Topographic data for the coastal region of Laizhou Bay were sourced from the Geospatial Data Cloud (https://www.gscloud.cn/), using SRTMDEM 90 M with an elevation resolution of 90 m. Bathymetric data were obtained from the ETOPO2022 global bathymetry dataset and Chinese coastal nautical charts. The bathymetry and land elevation are depicted in Figure 5, indicating that water depths within Laizhou Bay range from 0 to 24 m, with greater depths near the bay’s head and shallower depths near the bay’s mouth. Land elevations along the coast of Laizhou Bay range from 0 to 15 m, with higher elevations in the eastern coastal areas and relatively lower elevations in the central to western coastal regions.

3.1.3. Validation of Model Results

To validate the model’s accuracy, measured data on tidal levels, flow velocities, and wave conditions were utilized.
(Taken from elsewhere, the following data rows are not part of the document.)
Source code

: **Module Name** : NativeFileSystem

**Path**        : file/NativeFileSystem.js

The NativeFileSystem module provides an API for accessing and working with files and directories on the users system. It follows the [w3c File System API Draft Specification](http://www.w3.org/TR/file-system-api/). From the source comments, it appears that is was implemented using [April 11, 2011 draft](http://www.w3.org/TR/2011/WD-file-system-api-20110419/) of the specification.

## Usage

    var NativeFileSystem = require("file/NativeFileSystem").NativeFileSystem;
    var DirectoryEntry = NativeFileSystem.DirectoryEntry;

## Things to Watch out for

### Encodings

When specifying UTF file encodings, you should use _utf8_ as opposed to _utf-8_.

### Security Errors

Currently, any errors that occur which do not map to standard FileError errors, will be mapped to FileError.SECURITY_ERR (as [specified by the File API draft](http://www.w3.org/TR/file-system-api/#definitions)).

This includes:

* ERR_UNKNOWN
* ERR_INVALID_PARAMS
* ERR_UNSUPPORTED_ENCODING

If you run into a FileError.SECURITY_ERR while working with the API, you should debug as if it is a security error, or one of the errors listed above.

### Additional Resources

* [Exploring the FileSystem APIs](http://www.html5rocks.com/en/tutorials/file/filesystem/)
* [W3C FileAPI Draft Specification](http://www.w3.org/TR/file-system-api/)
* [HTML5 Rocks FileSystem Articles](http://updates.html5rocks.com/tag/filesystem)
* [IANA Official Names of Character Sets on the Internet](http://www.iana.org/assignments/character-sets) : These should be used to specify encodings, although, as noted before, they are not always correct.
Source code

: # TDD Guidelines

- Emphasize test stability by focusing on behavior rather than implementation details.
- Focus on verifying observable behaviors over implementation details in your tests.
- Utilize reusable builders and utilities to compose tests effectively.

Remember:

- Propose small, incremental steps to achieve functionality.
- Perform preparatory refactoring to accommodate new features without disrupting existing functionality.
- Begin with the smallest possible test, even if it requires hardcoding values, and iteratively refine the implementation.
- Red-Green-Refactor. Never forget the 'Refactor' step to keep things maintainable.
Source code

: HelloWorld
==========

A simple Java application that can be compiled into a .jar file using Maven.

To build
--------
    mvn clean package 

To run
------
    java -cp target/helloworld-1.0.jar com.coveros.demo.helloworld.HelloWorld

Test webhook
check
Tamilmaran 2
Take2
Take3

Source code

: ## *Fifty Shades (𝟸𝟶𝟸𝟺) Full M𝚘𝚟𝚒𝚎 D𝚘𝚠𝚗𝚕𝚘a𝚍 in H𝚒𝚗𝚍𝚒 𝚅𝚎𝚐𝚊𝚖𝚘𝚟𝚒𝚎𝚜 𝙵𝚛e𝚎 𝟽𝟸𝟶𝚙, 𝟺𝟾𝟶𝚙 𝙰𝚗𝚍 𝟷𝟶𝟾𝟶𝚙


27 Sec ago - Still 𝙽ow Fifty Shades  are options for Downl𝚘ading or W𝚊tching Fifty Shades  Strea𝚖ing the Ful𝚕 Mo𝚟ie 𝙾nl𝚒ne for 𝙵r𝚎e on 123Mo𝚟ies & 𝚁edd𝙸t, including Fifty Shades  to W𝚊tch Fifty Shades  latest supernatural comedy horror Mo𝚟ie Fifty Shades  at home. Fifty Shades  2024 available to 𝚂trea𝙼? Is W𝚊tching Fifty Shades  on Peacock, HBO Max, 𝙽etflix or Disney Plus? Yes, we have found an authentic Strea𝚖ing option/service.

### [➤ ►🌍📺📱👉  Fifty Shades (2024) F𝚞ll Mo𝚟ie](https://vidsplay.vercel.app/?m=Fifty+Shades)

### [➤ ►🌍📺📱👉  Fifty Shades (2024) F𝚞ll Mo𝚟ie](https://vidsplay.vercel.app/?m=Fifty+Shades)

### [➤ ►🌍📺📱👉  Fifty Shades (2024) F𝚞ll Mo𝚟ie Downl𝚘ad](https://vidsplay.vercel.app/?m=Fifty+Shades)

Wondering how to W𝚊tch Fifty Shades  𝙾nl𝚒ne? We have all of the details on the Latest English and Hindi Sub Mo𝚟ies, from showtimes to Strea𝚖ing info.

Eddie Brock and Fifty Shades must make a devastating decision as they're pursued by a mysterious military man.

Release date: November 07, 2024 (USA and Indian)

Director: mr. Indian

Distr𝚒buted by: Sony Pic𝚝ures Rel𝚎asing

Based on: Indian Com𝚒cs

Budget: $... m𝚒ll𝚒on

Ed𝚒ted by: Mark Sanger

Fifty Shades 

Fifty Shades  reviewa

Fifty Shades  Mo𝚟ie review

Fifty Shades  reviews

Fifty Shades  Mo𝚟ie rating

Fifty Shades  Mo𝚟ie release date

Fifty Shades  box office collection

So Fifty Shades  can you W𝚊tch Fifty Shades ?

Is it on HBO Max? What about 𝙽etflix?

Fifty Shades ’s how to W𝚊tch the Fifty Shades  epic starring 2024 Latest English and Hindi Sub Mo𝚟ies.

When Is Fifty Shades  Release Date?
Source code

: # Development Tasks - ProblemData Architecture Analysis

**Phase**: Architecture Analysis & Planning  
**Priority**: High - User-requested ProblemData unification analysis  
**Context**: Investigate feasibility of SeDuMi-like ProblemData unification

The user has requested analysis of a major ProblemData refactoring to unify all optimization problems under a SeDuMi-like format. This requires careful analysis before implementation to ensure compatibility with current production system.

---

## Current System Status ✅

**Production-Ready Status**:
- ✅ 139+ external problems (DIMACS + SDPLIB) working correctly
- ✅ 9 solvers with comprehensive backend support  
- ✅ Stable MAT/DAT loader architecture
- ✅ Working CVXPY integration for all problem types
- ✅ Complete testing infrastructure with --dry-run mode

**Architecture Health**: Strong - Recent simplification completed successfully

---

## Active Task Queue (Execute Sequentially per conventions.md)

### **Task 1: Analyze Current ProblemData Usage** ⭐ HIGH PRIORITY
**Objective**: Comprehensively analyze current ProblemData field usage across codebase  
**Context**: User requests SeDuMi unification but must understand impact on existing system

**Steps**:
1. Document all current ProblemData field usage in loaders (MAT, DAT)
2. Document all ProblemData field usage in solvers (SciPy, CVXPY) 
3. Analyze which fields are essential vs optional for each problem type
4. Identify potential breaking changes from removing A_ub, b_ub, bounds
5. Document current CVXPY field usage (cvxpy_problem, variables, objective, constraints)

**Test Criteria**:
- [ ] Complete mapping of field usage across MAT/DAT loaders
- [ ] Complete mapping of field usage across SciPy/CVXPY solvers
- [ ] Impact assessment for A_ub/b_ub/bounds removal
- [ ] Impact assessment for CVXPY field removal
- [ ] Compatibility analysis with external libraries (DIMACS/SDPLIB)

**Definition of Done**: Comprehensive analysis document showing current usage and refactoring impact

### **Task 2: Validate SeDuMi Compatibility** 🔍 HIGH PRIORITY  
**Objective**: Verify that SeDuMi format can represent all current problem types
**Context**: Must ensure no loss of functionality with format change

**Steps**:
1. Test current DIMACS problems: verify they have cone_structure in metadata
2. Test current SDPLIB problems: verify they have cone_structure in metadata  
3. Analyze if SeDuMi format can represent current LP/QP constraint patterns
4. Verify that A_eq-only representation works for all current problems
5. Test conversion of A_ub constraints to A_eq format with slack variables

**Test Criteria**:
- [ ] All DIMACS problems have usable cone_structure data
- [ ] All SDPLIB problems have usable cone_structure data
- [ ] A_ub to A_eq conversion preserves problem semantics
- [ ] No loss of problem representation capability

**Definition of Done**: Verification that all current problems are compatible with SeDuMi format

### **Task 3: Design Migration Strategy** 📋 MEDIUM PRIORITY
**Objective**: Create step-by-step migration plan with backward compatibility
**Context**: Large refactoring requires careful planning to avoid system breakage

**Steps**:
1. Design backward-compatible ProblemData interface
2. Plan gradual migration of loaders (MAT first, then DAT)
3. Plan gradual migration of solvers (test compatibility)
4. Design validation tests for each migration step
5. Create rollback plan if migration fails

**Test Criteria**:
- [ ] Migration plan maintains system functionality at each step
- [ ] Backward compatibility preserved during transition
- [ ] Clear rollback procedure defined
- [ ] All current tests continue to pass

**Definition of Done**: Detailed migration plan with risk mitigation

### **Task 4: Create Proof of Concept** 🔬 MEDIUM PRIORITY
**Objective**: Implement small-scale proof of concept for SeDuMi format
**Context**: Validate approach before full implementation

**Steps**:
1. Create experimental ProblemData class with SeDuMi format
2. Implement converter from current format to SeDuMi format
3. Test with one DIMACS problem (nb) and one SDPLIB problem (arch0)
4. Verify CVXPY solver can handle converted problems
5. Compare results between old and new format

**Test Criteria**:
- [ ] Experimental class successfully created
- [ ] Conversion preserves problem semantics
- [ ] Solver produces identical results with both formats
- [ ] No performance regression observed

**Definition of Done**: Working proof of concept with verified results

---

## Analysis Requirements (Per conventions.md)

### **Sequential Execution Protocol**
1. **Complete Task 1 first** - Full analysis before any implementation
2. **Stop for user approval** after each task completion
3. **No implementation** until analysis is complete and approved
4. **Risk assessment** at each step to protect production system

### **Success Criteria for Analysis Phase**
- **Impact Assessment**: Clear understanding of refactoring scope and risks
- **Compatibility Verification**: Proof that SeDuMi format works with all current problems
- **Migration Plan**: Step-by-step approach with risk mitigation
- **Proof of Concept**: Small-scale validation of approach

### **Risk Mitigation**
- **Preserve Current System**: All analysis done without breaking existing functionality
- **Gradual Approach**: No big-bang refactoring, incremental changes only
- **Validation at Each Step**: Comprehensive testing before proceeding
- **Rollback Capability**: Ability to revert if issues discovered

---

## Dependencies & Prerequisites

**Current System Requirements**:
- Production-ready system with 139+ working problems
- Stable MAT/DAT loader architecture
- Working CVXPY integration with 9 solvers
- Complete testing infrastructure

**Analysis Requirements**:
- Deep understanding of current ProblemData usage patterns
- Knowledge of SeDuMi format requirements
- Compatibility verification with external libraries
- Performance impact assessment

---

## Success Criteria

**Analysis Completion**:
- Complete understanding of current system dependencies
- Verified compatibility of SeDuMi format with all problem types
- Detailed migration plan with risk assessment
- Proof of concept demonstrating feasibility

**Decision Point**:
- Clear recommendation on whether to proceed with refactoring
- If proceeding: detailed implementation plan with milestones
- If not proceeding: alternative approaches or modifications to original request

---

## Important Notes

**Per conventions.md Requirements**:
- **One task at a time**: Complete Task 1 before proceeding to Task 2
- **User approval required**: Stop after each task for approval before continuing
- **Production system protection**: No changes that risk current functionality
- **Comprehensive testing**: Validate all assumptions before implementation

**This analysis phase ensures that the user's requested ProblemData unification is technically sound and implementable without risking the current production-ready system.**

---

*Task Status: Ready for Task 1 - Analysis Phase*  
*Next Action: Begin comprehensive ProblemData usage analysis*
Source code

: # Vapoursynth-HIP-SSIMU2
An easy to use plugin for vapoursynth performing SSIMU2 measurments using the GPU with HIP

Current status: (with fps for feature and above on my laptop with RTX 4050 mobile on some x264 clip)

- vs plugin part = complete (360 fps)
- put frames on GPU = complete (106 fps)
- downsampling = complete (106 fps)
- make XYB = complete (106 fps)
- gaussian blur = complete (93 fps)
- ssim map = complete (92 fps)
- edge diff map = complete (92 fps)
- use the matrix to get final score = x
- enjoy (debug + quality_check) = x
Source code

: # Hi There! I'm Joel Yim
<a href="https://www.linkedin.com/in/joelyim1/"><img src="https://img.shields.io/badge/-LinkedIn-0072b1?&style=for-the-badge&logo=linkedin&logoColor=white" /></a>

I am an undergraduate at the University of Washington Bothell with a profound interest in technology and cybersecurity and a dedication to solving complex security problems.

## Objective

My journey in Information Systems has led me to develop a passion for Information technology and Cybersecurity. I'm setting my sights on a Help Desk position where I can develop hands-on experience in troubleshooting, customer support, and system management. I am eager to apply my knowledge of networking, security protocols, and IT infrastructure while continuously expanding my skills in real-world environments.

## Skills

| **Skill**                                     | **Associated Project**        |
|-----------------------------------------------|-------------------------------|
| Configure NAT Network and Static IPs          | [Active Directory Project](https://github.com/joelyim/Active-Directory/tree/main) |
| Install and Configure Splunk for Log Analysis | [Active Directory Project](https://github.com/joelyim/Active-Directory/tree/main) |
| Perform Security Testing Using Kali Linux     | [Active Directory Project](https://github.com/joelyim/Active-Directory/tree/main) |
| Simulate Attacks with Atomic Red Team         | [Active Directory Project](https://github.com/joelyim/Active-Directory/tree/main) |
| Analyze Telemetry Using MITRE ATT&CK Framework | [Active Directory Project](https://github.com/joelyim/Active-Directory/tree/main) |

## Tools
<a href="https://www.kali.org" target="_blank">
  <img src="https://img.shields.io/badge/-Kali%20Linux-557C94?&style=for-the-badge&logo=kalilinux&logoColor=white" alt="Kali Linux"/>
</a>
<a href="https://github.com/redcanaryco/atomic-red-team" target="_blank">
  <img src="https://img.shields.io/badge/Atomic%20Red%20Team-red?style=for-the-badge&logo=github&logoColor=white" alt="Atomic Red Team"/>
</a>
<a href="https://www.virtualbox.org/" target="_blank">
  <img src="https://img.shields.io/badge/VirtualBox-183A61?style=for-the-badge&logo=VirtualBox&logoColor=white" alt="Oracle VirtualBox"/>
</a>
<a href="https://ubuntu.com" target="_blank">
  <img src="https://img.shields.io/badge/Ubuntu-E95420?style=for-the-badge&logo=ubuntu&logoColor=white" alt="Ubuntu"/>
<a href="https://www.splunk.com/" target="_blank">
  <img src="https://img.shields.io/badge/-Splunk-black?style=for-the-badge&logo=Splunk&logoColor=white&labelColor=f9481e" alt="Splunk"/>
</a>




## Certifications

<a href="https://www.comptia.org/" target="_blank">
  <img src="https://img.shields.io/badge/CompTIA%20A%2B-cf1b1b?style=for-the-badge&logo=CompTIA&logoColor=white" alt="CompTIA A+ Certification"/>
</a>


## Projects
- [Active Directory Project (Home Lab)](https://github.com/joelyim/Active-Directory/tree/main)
Specifically, flow velocity and direction validation employed data from stations H1, H2, H3, and H4 in the western part of Laizhou Bay, recorded from 15:00 on 7 April 2023 to 15:00 on 8 April 2023. Tidal level validation was based on data from stations H2 and H3. Wave validation utilized data from station N, located near the eastern part of Laizhou Bay, during a cold wave event from 13 December to 15 December 2023, with storm surge tidal levels also verified using data from station M. The specific coordinates and geographical locations of these validation points are detailed in

Table 3. Specific locations of verification points. (Specific locations are shown in Figure 1).

Verification Point Name	Longitude	Latitude
H1	119.106°	37.524°
H2	119.054°	37.405°
H3	119.144°	37.435°
H4	119.107°	37.316°
M	119.181°	37.271°
N	119.181°	37.271°

and Figure 1. A comparison between the measured data and simulated results is presented in Figure 6.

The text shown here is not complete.